Rora mengangguk kecil. "Jadi hasilnya lo harus lembur, nih?" tanya Rora dengan suara berbisik.

Kirania mengangguk tanpa semangat. Dia meraih snack bar dari atas meja dan membuka bungkusnya. Kirania memakannya karena kebetulan perutnya sedikit lapar. Rora yang melihat teman barunya di kantor itu hanya bisa prihatin. Kirania masih sering melakukan kesalahan dalam bekerja.

Wajar tapi konsekuensi yang didapat Kirania adalah bekerja lembur sampai pekerjaannya beres. Supervisor mereka memang tidak pernah suka menunda pekerjaan. Ketika ia menemukan sebuah kesalahan maka staff yang mengerjakan harus bertanggung jawab.

Jam sudah menunjukkan pukul lima sore lebih lima belas menit. Rora berdiri dari kursinya dan berpamitan kepada Kirania sekaligus meminta maaf karena tidak bisa menemani staff baru itu lembur. Kirania juga tidak masalah jika harus lembur seorang diri. Masih ada supervisornya di kubikel yang letaknya tepat di depan ruangan manajer mereka.

Kirania menghabiskan waktu sekitar dua jam untuk menyelesaikan semua pekerjaannya hari itu. Pukul tujuh lebih tiga puluh menit, dia turun ke lobby dengan wajah berminyak dan rambut yang ia ikat ekor kuda secara asal. Gadis itu bahkan sudah mengganti heels-nya dengan sandal jepit yang ia bawa dari kos.

"Ki!"

Kirania menoleh ketika ia merasa dipanggil oleh seseorang. Matanya melebar sempurna melihat laki-laki yang baru kemarin ia kenal itu. Kirania memasang wajah setenang mungkin meski ia tahu Cakra pasti melihat kegugupannya.

"P- Pak Cakra," ucap Kirania kaku.

Cakra kini sudah berdiri tepat di depan Kirania. Kemejanya sudah tidak rapi lagi. Dasinya sudah pergi entah ke mana. Dan jangan lupakan rambutnya yang sama berantakannya dengan rambut Kirania.

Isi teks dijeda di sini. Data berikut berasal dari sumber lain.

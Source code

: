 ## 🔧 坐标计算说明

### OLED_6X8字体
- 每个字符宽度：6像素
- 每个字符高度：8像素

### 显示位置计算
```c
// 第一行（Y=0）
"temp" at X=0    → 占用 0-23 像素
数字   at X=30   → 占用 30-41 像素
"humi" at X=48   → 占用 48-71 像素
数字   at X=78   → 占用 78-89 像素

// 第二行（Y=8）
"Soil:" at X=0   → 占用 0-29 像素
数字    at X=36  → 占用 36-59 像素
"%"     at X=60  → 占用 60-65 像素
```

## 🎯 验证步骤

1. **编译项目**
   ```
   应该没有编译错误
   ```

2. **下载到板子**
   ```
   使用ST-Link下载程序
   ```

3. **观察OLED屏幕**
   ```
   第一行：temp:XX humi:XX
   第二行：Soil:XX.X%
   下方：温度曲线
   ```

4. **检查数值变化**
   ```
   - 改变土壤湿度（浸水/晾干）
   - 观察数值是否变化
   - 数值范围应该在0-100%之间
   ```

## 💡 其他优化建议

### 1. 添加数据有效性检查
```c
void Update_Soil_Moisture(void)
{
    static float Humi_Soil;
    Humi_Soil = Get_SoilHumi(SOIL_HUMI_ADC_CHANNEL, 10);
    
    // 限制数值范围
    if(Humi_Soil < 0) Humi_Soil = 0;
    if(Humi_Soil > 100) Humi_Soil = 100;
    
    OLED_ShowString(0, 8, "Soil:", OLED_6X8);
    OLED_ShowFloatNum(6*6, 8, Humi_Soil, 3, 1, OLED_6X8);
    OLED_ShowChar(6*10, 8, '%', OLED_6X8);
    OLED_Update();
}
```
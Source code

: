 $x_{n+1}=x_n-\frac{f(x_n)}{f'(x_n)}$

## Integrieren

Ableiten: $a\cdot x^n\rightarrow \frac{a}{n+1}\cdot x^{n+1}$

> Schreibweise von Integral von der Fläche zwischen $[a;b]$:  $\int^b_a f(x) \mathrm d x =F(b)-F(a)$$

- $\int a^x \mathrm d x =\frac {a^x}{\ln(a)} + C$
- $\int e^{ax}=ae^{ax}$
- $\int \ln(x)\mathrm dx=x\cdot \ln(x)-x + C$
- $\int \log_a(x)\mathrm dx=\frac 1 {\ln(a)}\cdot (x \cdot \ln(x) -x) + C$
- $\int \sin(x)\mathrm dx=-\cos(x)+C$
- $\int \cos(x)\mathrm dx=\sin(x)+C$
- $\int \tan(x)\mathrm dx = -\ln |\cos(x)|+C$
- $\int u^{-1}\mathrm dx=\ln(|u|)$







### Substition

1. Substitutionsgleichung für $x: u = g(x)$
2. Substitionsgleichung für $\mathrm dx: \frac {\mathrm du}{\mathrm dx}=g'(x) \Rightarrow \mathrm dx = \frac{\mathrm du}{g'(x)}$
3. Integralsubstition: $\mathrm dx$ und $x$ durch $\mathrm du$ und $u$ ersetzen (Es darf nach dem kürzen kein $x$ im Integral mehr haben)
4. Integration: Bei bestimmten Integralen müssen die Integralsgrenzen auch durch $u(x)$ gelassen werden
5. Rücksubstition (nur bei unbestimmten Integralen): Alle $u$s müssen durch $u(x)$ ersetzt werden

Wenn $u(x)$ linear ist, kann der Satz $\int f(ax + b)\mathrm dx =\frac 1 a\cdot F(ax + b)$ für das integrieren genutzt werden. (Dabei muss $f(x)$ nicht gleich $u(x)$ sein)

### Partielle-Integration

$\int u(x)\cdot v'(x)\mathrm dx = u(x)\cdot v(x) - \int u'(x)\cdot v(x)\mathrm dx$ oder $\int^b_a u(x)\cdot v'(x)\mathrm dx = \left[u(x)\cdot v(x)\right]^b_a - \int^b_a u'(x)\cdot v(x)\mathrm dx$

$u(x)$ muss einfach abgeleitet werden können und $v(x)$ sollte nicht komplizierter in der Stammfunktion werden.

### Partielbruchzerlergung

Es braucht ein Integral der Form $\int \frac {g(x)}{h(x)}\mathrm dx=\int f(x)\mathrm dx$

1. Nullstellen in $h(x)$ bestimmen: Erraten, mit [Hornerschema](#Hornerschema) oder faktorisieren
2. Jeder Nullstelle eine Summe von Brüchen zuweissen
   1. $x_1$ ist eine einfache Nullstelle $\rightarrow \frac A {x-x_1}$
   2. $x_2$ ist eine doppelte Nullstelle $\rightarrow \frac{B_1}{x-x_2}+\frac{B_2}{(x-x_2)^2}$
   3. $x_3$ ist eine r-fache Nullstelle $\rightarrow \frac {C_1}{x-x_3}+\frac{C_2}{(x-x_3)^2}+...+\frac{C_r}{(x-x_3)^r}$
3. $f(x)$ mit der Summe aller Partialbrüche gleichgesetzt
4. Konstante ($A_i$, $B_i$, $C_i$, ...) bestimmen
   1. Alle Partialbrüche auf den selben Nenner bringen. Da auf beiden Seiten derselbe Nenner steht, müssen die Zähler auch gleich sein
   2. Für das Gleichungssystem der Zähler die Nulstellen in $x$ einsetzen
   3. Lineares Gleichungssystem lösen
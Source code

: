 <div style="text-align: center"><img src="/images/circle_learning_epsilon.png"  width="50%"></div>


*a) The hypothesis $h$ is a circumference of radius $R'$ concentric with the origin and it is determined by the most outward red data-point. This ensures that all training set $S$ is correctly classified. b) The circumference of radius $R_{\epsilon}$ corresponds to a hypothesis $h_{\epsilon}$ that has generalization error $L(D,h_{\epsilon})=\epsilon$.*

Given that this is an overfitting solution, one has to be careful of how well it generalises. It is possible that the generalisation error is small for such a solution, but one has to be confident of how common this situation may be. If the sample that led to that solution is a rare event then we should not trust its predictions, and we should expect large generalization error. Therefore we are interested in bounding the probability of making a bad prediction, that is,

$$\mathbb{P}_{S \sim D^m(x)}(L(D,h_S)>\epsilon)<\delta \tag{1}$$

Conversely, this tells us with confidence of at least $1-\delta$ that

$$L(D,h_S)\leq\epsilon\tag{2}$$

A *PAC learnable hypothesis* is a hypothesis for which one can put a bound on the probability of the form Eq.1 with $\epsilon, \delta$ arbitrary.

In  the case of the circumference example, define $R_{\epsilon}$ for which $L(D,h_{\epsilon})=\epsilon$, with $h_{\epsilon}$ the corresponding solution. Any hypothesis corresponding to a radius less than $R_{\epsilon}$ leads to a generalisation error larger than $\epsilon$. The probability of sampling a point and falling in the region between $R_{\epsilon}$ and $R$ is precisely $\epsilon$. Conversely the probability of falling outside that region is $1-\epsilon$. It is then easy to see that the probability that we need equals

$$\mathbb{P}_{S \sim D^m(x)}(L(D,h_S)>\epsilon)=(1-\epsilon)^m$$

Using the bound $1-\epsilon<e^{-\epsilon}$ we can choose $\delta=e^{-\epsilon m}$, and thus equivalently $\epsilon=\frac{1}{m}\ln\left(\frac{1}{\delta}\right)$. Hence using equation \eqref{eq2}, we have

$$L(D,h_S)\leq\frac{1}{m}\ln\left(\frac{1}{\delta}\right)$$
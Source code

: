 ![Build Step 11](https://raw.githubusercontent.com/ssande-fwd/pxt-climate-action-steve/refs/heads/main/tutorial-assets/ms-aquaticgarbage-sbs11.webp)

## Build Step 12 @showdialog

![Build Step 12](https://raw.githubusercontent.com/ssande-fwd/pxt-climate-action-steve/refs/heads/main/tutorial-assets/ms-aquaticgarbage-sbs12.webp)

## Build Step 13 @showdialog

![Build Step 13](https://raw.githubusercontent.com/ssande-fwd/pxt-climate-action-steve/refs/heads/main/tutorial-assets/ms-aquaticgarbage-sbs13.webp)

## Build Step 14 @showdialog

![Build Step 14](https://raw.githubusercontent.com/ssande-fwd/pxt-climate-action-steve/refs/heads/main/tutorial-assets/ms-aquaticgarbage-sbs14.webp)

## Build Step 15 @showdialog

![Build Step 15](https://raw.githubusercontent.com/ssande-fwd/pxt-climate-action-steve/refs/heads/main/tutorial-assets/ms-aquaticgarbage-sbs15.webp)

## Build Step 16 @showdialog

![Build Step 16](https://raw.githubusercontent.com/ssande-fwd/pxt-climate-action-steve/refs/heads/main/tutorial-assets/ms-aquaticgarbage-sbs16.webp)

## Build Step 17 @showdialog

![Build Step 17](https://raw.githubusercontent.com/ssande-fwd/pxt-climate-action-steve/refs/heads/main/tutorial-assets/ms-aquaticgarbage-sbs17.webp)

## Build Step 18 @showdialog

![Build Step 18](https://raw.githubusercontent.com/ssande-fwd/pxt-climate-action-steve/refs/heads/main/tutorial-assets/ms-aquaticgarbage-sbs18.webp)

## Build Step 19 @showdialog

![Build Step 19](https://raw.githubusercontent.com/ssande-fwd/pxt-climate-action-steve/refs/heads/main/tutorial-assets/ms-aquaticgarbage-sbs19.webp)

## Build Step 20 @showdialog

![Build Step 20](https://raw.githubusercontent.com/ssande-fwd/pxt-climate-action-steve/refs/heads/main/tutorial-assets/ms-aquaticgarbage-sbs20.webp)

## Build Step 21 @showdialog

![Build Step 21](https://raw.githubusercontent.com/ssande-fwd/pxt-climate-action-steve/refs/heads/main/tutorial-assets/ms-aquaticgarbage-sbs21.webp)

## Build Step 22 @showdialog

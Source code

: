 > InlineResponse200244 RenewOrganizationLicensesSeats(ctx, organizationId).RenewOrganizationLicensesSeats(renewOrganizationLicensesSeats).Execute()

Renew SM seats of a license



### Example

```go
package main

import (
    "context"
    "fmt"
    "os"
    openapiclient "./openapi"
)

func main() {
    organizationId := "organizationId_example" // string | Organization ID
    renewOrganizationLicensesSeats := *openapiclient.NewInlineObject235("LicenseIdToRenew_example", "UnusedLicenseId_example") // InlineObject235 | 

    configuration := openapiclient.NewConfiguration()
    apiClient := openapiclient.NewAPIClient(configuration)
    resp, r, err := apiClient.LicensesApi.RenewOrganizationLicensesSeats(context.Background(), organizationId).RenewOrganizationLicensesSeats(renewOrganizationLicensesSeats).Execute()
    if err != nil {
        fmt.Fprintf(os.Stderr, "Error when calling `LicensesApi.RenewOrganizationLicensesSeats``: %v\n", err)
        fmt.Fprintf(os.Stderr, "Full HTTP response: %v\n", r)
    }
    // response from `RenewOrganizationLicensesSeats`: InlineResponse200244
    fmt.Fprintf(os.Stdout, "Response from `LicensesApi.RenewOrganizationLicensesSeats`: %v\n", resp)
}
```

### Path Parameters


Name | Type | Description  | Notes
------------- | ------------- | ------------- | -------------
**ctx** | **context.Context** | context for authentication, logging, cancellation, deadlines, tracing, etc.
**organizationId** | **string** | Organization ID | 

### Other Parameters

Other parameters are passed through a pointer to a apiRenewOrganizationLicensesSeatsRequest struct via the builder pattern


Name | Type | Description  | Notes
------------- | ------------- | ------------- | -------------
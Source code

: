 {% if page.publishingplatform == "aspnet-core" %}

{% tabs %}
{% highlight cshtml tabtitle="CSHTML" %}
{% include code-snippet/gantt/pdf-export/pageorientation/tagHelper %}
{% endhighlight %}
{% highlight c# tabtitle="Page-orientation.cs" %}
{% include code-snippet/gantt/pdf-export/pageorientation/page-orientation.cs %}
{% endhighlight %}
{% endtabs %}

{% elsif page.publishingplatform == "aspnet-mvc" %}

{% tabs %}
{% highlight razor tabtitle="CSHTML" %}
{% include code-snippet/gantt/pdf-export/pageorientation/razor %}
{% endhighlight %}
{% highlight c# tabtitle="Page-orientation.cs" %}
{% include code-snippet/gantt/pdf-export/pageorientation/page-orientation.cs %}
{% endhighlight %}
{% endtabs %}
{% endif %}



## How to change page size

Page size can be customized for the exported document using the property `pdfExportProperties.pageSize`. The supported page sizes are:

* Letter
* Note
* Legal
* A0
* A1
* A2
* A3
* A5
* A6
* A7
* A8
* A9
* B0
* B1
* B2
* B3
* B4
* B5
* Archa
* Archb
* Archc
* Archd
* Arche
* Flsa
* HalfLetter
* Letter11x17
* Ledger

"Nggak usah pakai 'Pak' segala, Ki!" ucap Cakra.

"Tapi ka-"


"Ckh! Teman lo yang bilang, ya? Mereka semua kayaknya segan sama gue padahal gue biasa aja cuma memang mereka jarang lihat gue ketawa jadi kesannya gue menyeramkan." Cakra tertawa kecil.

"Ini lo ketawa?" Kirania kemudian berjalan diikuti Cakra yang menyejajarkan langkahnya dengan gadis itu.

"Soalnya ketemu sama lo," jawab Cakra.

Kirania mendengus. "Lo habis melewati jam-jam yang bikin kepala mau pecah juga, ya?" tebaknya.

Cakra mengangguk. "Seperti yang lo lihat."

Mereka sudah sampai di tangga menuju basement. "Lo mau langsung pulang?" tanya Cakra.

Kirania menggeleng. "Gue mau cari makan sekalian. Udah lapar banget," jawabnya. "Lift-nya masih under maintenance, ya?" Gadis itu sedikit kesal karena dia harus berjalan lumayan jauh untuk sampai ke parkiran motor jika memakai tangga seperti sekarang.

"Masih." Cakra tersenyum. "Makan sama gue aja, yuk?" ajaknya.

Kirania menoleh dan memandang wajah Cakra dengan sorot kaget. "Pacar lo nggak marah kalau lo ngajak gue makan? Kita cuma berdua, gue nggak enak."